Originally Posted by LiterateGr
So up until very recently, I knew I was losing weight, but was complaining I didn't really see the difference.
I just did measurement... and then checked my measurement history on Myfitnesspal... I started measuring in January. Between January and mid-March, measurement changes were negligible, and sometimes went the wrong direction, even though I was dropping weigh.
I'm down 7-8" on my waist, 5" on my hip, from my highest measuremnets.
I'm at that awkward stage where none of my clothes fit.

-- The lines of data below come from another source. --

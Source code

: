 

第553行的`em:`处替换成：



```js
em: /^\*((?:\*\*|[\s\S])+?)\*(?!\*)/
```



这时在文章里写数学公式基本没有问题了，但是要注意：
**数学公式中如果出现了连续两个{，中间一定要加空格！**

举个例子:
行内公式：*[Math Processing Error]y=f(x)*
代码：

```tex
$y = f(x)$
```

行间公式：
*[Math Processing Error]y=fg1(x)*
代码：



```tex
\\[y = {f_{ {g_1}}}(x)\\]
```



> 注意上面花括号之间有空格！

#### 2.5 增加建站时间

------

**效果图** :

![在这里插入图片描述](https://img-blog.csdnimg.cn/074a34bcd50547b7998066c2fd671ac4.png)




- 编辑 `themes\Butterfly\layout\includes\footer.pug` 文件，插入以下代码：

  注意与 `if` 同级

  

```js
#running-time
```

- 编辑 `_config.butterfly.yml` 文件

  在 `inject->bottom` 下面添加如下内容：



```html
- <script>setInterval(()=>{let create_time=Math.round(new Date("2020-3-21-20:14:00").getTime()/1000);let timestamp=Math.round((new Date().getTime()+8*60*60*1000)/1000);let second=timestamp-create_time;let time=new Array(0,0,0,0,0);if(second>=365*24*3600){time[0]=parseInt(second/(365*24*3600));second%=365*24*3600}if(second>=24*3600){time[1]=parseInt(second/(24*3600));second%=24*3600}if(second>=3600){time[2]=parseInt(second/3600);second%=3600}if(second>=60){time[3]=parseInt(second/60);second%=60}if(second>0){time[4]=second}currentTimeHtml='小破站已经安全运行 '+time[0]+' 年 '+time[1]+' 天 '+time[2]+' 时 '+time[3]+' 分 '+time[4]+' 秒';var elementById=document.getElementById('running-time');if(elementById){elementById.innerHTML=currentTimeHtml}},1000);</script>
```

I tried to do yardwork yesterday. I was in a "new" pair of shorts, that I'd bought, but hadn't been able to wear because they were too small, last summer. They "fit great" now... until I was trying to mow the lawn. Then, they started to fall off.
I'm down 45 lbs from my start-weight. I have a lot of dresses & wrap-skirts I can wear, but sometimes, you just need PANTS (or shorts, since I live in FL.)
People never seem to "get" that this is a real problem... I can't just go buy new clothes yet, because I have at LEAST 25 lbs still to go... 30 if I want to hit the top end of the"healthy" BMI. I don't have the MONEY to invest in clothes I don't expect to be able to wear in six months.
I do have a (very unprofessional-looking) effective belt... and I'll be taking in some waistbands.
I'm not the kind of person who's ever enjoyed clothes-shopping. (That's got nothing to do with size, and everything to do with personality.) I have, in the past, felt horrible guilt and begged forgivness of my husband for buying a coat when I didn't have one. That's the kind of person I am when it comes to clothes-shopping. I feel horrid guilt, because the money could be going to something else, and here I'm selfishly spending it on me. When I do get something new, it tends to take me a while to feel "comfortable" wearing it...
Right now, I'm just hating that feeling of having nothing to wear. (Made worse, earlier this week, when I was thinking, "Oh, I can wear those dressy shorts" that I last wore a month ago, only to have them ridiculously too large.)